On Thu, Dec 8, 2022 at 10:59 PM Reindl Harald <h.reindl@xxxxxxxxxxxxx> wrote:
>
> the next reply-all clown.... boy i am subsribed so you can just respond
> to the list

You sure whine a lot about inconsequential things.

> Am 08.12.22 um 21:13 schrieb Gordan Bobic:
> > On Thu, Dec 8, 2022 at 9:42 PM Reindl Harald <h.reindl@xxxxxxxxxxxxx> wrote:
> >>
> >> Am 08.12.22 um 18:59 schrieb Gordan Bobic:
> >>> On Thu, Dec 8, 2022 at 7:28 PM Reindl Harald <h.reindl@xxxxxxxxxxxxx> wrote:
> >>>> MariaDB does the same as the filesystem
> >>>> InnoDB in fact is more ore less a FS on top of a FS
> >>>
> >>> So why do it at both levels?
> >>
> >> because the FS layer can't detect MariaDB errors?
> >
> > What is the net benefit of detecting said error? The way I see it, the
> > options are:
> > 1) MariaDB detects and error, crashes out
> > 2) MariaDB doesn't detect an error, ingests garbage, crashes out
>
> silent data corruption

At what layer? If at anything below, up to and including the file
system level, ZFS will detect and correct it for you.
MariaDB can at best only detect it for you. So catching it at a lower
level wins.

> > The only way an error will creep in without the error checking FS
> > spotting it is:
> > 1) manually corrupting the block by writing garbage over it
> > 2) MariaDB generated a duff block and wrote it out
> > 3) Some other hardware failure corrupted the block in MariaDB memory,
> > just before writing it to the file system
> >
> > If any of the latter set happens, the data is toast anyway.
> > If the former set happens, the data is toast anyway.
>
> silent data corruption

At what layer? If at anything below, up to and including the file
system level, ZFS will detect and correct it for you.
MariaDB can at best only detect it for you. So catching it at a lower
level wins.

> > Sure it's nice to get an error that confirms that your data is
> > corrupted, but that won't bring it back
> silent data corruption
>
> > Shift it down to a layer where at least a subset of the problemspace
> > can be fixed and we have a net gain in at least some cases.
>
> different world

A far better world that you seem have a hard time accepting exists.

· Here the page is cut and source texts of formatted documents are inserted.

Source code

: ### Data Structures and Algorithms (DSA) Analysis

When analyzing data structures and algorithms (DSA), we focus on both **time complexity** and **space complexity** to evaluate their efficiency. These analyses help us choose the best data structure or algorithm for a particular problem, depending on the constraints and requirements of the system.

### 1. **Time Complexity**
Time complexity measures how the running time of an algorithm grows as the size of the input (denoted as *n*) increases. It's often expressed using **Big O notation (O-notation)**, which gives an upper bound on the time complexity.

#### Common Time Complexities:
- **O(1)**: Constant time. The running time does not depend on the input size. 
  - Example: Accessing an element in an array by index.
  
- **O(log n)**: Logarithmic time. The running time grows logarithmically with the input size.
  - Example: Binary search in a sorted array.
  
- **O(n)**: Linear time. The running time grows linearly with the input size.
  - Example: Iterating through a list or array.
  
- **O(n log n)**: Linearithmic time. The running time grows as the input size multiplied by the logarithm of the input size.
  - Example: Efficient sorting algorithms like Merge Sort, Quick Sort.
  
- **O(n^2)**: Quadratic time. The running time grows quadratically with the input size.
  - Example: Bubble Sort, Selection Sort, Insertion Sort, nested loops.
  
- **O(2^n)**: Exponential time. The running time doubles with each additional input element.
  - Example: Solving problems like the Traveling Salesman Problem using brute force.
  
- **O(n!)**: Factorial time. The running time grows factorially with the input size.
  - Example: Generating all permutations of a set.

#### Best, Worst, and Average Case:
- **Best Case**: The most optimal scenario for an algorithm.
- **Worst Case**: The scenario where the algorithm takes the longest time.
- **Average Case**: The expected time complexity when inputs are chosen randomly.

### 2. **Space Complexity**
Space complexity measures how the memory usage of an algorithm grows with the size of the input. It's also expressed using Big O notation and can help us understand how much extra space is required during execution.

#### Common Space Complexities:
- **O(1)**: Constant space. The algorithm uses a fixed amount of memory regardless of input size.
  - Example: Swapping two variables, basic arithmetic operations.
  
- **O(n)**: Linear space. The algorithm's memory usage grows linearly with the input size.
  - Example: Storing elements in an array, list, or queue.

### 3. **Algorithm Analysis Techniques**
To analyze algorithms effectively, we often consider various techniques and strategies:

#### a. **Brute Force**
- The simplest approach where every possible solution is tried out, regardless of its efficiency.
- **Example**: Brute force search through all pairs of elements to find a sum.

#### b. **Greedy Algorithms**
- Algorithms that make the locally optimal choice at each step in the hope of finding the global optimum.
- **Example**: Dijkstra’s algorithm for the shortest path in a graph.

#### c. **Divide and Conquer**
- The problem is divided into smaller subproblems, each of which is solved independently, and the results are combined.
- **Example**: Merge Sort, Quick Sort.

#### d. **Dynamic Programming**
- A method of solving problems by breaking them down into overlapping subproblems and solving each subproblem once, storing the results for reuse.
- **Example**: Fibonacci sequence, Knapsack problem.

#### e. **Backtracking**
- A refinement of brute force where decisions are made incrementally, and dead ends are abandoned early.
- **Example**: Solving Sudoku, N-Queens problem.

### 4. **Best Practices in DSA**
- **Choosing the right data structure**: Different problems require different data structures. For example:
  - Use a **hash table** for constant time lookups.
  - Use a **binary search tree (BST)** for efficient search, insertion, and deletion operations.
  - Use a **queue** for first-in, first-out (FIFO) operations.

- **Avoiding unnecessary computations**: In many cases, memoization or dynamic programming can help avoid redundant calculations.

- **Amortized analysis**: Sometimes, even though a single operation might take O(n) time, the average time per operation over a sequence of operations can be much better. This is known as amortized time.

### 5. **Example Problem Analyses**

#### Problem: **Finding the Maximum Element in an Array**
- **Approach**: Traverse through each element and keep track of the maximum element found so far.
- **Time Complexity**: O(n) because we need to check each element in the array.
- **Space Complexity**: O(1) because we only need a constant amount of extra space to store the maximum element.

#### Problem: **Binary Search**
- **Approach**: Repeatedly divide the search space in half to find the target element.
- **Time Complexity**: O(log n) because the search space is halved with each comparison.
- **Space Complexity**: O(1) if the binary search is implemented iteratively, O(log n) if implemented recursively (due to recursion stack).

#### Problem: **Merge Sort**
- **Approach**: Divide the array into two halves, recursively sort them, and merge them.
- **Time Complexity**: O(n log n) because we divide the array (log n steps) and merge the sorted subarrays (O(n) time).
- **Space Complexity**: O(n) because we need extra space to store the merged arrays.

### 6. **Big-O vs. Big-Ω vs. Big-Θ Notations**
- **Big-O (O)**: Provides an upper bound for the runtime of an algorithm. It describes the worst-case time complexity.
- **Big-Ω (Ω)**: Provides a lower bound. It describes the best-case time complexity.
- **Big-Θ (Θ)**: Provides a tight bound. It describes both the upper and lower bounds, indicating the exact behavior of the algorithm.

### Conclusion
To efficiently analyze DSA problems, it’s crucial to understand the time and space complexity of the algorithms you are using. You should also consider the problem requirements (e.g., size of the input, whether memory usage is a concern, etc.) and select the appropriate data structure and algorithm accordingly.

> >>> And what makes doing it at MariaDB level
> >>> in any way better than doing it somewhere else?
> >>
> >> which magic should do it somewehre else?
> >
> > If a file system is in control of data mirroring and checksumming
> > every 16KB block, then if the data is corrupted on disk, file system
> > will detect it on a read and fetch a good copy from an uncorrupted
> > mirror.
>
> moron the files are fine from the viewpoint of the filessystem

At what layer? If at anything below, up to and including the file
system level, ZFS will detect and correct it for you.
MariaDB can at best only detect it for you. So catching it at a lower
level wins.
I am talking about total cumulative data integrity up to and including
what MariaDB reads from disks.
What layer in the stack, exactly, are you trying to fight "silent data
corruption" you mentioned above?

> > Application never knows something went wrong, file system replaces the
> > corrupted block on the other disk and everything carries on
> > uninterrupted.
>
> moron the files are fine from the viewpoint of the filessystem
>
> >> AGAIN: THE FILESYSTEM CAN'T DO ANYTHING BECAUSE IT'S NOT AFFECTED
> >
> > So your argument is that the page checksum is there to tell you that
> > your data is corrupted because of either:
> > 1) data was corrupted by the database itself, or
> > 2) a superuser overwriting the block on the disk
>
> and it's impressive how long it takes until you mororn understand such
> basics

And in that case what exactly will the ckecksum do for you?
What do you gain from it? The error message that the block is
corrupted just before the database crashes?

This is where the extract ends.